# Foam board bricks



## Spooky Dave (May 12, 2011)

Hi all,

I thought I'd share my first foam board project. It's carved and painted bricks for my popup cemetery column project. Pretty straightforward. I measured the bricks and cut out the gaps for grout with a dremel. The trick was to find the right paint combinations, and I cruised through lots of test batches (on scrap pieces) before I found what I was happy with.

In case anybody else can use a strategy on brick coloring, here's what I did. The key to it all, I found, is starting with a good red brick color. Once I had a color I was happy with, everything built on top of that. The grout color was mixed by combining two parts light gray and one part red brick. The base coat is simply the red brick color. Then, for the highlights, I started with some of the grout mix and made two other colors. I added yellow to the grout mix for the lighter tones, and black (a pretty decent amount) to the grout mix for the darker tones.

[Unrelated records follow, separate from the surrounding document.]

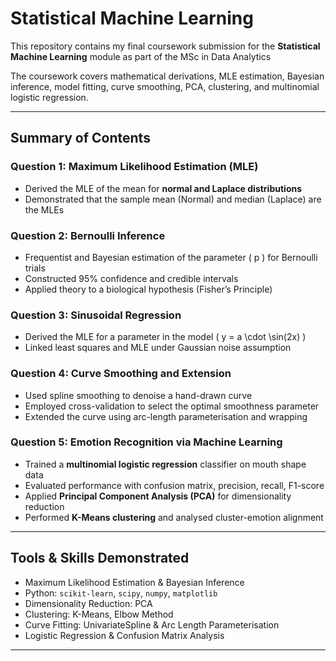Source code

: # Statistical Machine Learning

This repository contains my final coursework submission for the **Statistical Machine Learning** module as part of the MSc in Data Analytics 

The coursework covers mathematical derivations, MLE estimation, Bayesian inference, model fitting, curve smoothing, PCA, clustering, and multinomial logistic regression.

---

## Summary of Contents

### Question 1: Maximum Likelihood Estimation (MLE)
- Derived the MLE of the mean for **normal and Laplace distributions**
- Demonstrated that the sample mean (Normal) and median (Laplace) are the MLEs

### Question 2: Bernoulli Inference
- Frequentist and Bayesian estimation of the parameter \( p \) for Bernoulli trials
- Constructed 95% confidence and credible intervals
- Applied theory to a biological hypothesis (Fisher’s Principle)

### Question 3: Sinusoidal Regression
- Derived the MLE for a parameter in the model \( y = a \cdot \sin(2x) \)
- Linked least squares and MLE under Gaussian noise assumption

### Question 4: Curve Smoothing and Extension
- Used spline smoothing to denoise a hand-drawn curve
- Employed cross-validation to select the optimal smoothness parameter
- Extended the curve using arc-length parameterisation and wrapping

### Question 5: Emotion Recognition via Machine Learning
- Trained a **multinomial logistic regression** classifier on mouth shape data
- Evaluated performance with confusion matrix, precision, recall, F1-score
- Applied **Principal Component Analysis (PCA)** for dimensionality reduction
- Performed **K-Means clustering** and analysed cluster-emotion alignment

---


## Tools & Skills Demonstrated

- Maximum Likelihood Estimation & Bayesian Inference
- Python: `scikit-learn`, `scipy`, `numpy`, `matplotlib`
- Dimensionality Reduction: PCA
- Clustering: K-Means, Elbow Method
- Curve Fitting: UnivariateSpline & Arc Length Parameterisation
- Logistic Regression & Confusion Matrix Analysis

---

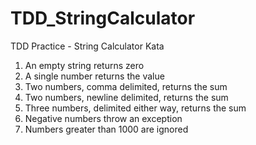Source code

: # TDD_StringCalculator
TDD Practice - String Calculator Kata

1) An empty string returns zero
2) A single number returns the value
3) Two numbers, comma delimited, returns the sum
4) Two numbers, newline delimited, returns the sum
5) Three numbers, delimited either way, returns the sum
6) Negative numbers throw an exception
7) Numbers greater than 1000 are ignored
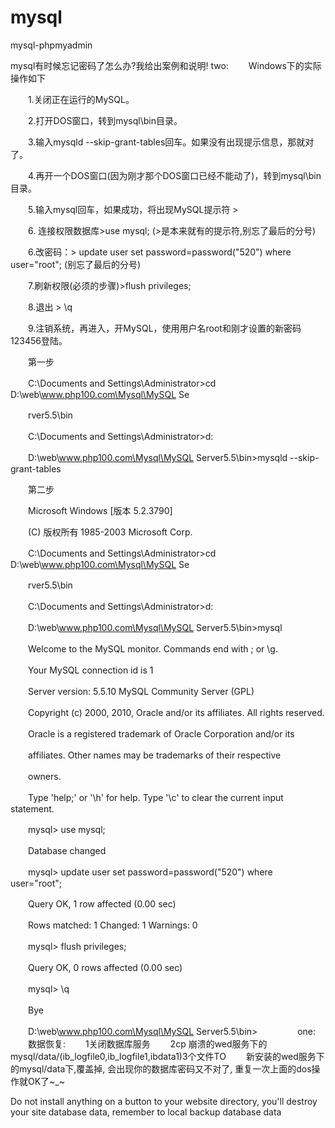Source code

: mysql
=====

mysql-phpmyadmin



mysql有时候忘记密码了怎么办?我给出案例和说明!
two:
　　Windows下的实际操作如下

　　1.关闭正在运行的MySQL。

　　2.打开DOS窗口，转到mysql\bin目录。

　　3.输入mysqld --skip-grant-tables回车。如果没有出现提示信息，那就对了。

　　4.再开一个DOS窗口(因为刚才那个DOS窗口已经不能动了)，转到mysql\bin目录。

　　5.输入mysql回车，如果成功，将出现MySQL提示符 >

　　6. 连接权限数据库>use mysql; (>是本来就有的提示符,别忘了最后的分号)

　　6.改密码：> update user set password=password("520") where user="root"; (别忘了最后的分号)

　　7.刷新权限(必须的步骤)>flush privileges;

　　8.退出 > \q

　　9.注销系统，再进入，开MySQL，使用用户名root和刚才设置的新密码123456登陆。

　　第一步

　　C:\Documents and Settings\Administrator>cd D:\web\www.php100.com\Mysql\MySQL Se

　　rver5.5\bin

　　C:\Documents and Settings\Administrator>d:

　　D:\web\www.php100.com\Mysql\MySQL Server5.5\bin>mysqld --skip-grant-tables

　　第二步

　　Microsoft Windows [版本 5.2.3790]

　　(C) 版权所有 1985-2003 Microsoft Corp.

　　C:\Documents and Settings\Administrator>cd D:\web\www.php100.com\Mysql\MySQL Se

　　rver5.5\bin

　　C:\Documents and Settings\Administrator>d:

　　D:\web\www.php100.com\Mysql\MySQL Server5.5\bin>mysql

　　Welcome to the MySQL monitor. Commands end with ; or \g.

　　Your MySQL connection id is 1

　　Server version: 5.5.10 MySQL Community Server (GPL)

　　Copyright (c) 2000, 2010, Oracle and/or its affiliates. All rights reserved.

　　Oracle is a registered trademark of Oracle Corporation and/or its

　　affiliates. Other names may be trademarks of their respective

　　owners.

　　Type 'help;' or '\h' for help. Type '\c' to clear the current input statement.

　　mysql> use mysql;

　　Database changed

　　mysql> update user set password=password("520") where user="root";

　　Query OK, 1 row affected (0.00 sec)

　　Rows matched: 1 Changed: 1 Warnings: 0

　　mysql> flush privileges;

　　Query OK, 0 rows affected (0.00 sec)

　　mysql> \q

　　Bye

　　D:\web\www.php100.com\Mysql\MySQL Server5.5\bin>
　　
　　one:
　　数据恢复:
　　1关闭数据库服务
　　2cp  崩溃的wed服务下的mysql/data/(ib_logfile0,ib_logfile1,ibdata1)3个文件TO
　　新安装的wed服务下的mysql/data下,覆盖掉, 会出现你的数据库密码又不对了, 重复一次上面的dos操作就OK了~_~
　　

Do not install anything on a button to your website directory, you'll destroy your site database data, remember to local backup database data
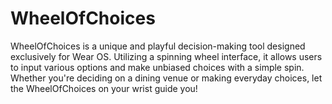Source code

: # WheelOfChoices
WheelOfChoices is a unique and playful decision-making tool designed exclusively for Wear OS. Utilizing a spinning wheel interface, it allows users to input various options and make unbiased choices with a simple spin. Whether you're deciding on a dining venue or making everyday choices, let the WheelOfChoices on your wrist guide you!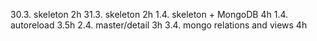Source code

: 30.3. skeleton 2h
31.3. skeleton 2h
1.4. skeleton + MongoDB 4h
1.4. autoreload 3.5h
2.4. master/detail 3h
3.4. mongo relations and views 4h
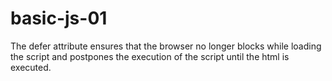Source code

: # basic-js-01
The defer attribute ensures that the browser no longer blocks while loading the script and postpones the execution of the script until the html is executed.
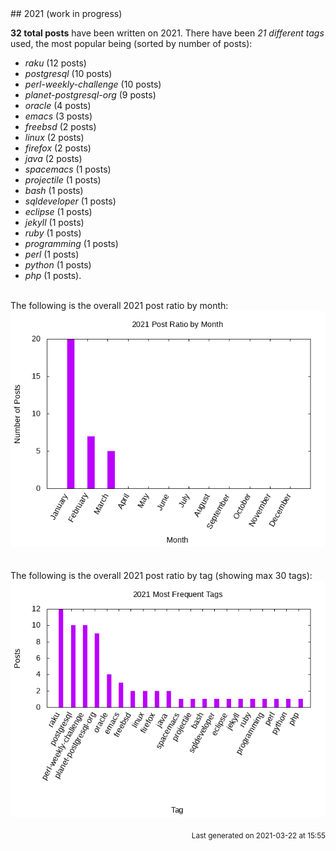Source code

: <a name="2021" />
## 2021 (work in progress)

**32 total posts** have been written on 2021.
There have been *21 different tags* used, the most
popular being (sorted by number of posts):
 
- *raku* (12 posts)  
- *postgresql* (10 posts)  
- *perl-weekly-challenge* (10 posts)  
- *planet-postgresql-org* (9 posts)  
- *oracle* (4 posts)  
- *emacs* (3 posts)  
- *freebsd* (2 posts)  
- *linux* (2 posts)  
- *firefox* (2 posts)  
- *java* (2 posts)  
- *spacemacs* (1 posts)  
- *projectile* (1 posts)  
- *bash* (1 posts)  
- *sqldeveloper* (1 posts)  
- *eclipse* (1 posts)  
- *jekyll* (1 posts)  
- *ruby* (1 posts)  
- *programming* (1 posts)  
- *perl* (1 posts)  
- *python* (1 posts)  
- *php* (1 posts).<br/>
<br/>
The following is the overall 2021 post ratio by month:
<br/>
    <center>
      <img src="/images/stats/2021-months.png" alt="2021 post ratio per month" />
    </center>
<br/>

<br/>
The following is the overall 2021 post ratio by tag (showing max 30 tags):
<br/>
  <center>
    <img src="/images/stats/2021-tags.png" alt="2021 post ratio per tag" />
  </center>
<br/>

<div align="right">
<small>
Last generated on 2021-03-22 at 15:55
</small>
</div>

<br/>
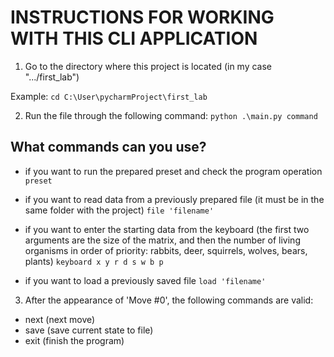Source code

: INSTRUCTIONS FOR WORKING WITH THIS CLI APPLICATION
===================================================

1. Go to the directory where this project is located (in my case ".../first_lab")

Example: `cd C:\User\pycharmProject\first_lab`

2. Run the file through the following command:
`python .\main.py command`

What commands can you use?
--------------------------
+ if you want to run the prepared preset and check the program operation
`preset`

+ if you want to read data from a previously prepared file (it must be in the same folder with the project)
`file 'filename'`

+ if you want to enter the starting data from the keyboard (the first two arguments are the size of the matrix, 
and then the number of living organisms in order of priority: rabbits, deer, squirrels, wolves, bears, plants)
`keyboard x y r d s w b p`

+ if you want to load a previously saved file
`load 'filename'`

3. After the appearance of 'Move #0', the following commands are valid:
+ next (next move)
+ save (save current state to file)
+ exit (finish the program)
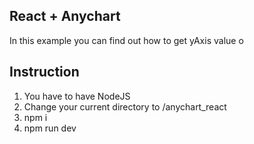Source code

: ## React + Anychart

In this example you can find out how to get yAxis value o

## Instruction

1. You have to have NodeJS   
2. Change your current directory to /anychart_react   
3. npm i   
4. npm run dev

I allowed the base coat and grout to dry completely, then used a wet washcloth to apply the lights and darks. Kind of trial and error, but I had a lot of fun. I will definitely do more foam carving in the future.

Haunt on!

Spooky Dave


----------



## jaege (Aug 23, 2009)

Looks good. Like real brick.


----------



## CreeepyCathy (Mar 28, 2009)

wow! they do look real.


----------



## Spooky1 (Aug 25, 2008)

Nice job. I looks like a real brick wall.


----------



## bishky67 (Mar 30, 2011)

very very cool. cant wait to see it on the pillers.


----------



## RoxyBlue (Oct 6, 2008)

Holy moley! That's one beautiful paint job, very realistic.


----------



## Dark Star (Nov 6, 2007)

I agree, the paint job really makes it.


----------



## MapThePlanet (Nov 12, 2010)

WOW! Looks fantastic! now just ship it and I'll cover the house with them


----------



## fick209 (Aug 31, 2009)

holy crap, great paint job!!!


----------



## Dixie (Feb 18, 2009)

Yes, I agree - I really, really like this - great coloring, makes it look so realistic.


----------



## niblique71 (Dec 2, 2009)

Geezzz... How did I miss THIS one??? Great Job. I work with brick and am amazed at how realiztic you made these look. AWESOME!


----------



## pagan (Sep 9, 2009)

Very nice work.. My columns aren't even finished and now I want to redo them!


----------



## Terra (Apr 13, 2009)

They look exactly like brick. Outstanding!


----------



## Spooky Dave (May 12, 2011)

Thanks for the comments, all. Somehow I missed most of the replies! Heh. Got too tangled up in other projects, I suppose. 

Hey, I've finished the main central part of the column--with the plaster--and will post some pics of that in here too. I had a lot of fun with this one.

Dave


----------



## Spooky Dave (May 12, 2011)

*update pic*

Hi again,

So here's a quick picture of the bricks on the project. Again, this is a pneumatic project where the top portion of the column will rise with a monster inside. (That thread is here: http://hauntforum.com/showthread.php?t=26878)










If anybody is interested in the plaster technique, it's pretty straightforward. I found the basic premise here on HauntForum, but for tombstones. You just paint the foam a dark base color, I used dark gray. Let dry completely. Then paint a light color on top and start spraying it off with water (lightly... I use a hand sprayer) a tiny bit at a time. For mine, I then let it dry completely and added some grime/smudges with darker paint--as it turns out, the dark accent color on the bricks--with a wet wash cloth.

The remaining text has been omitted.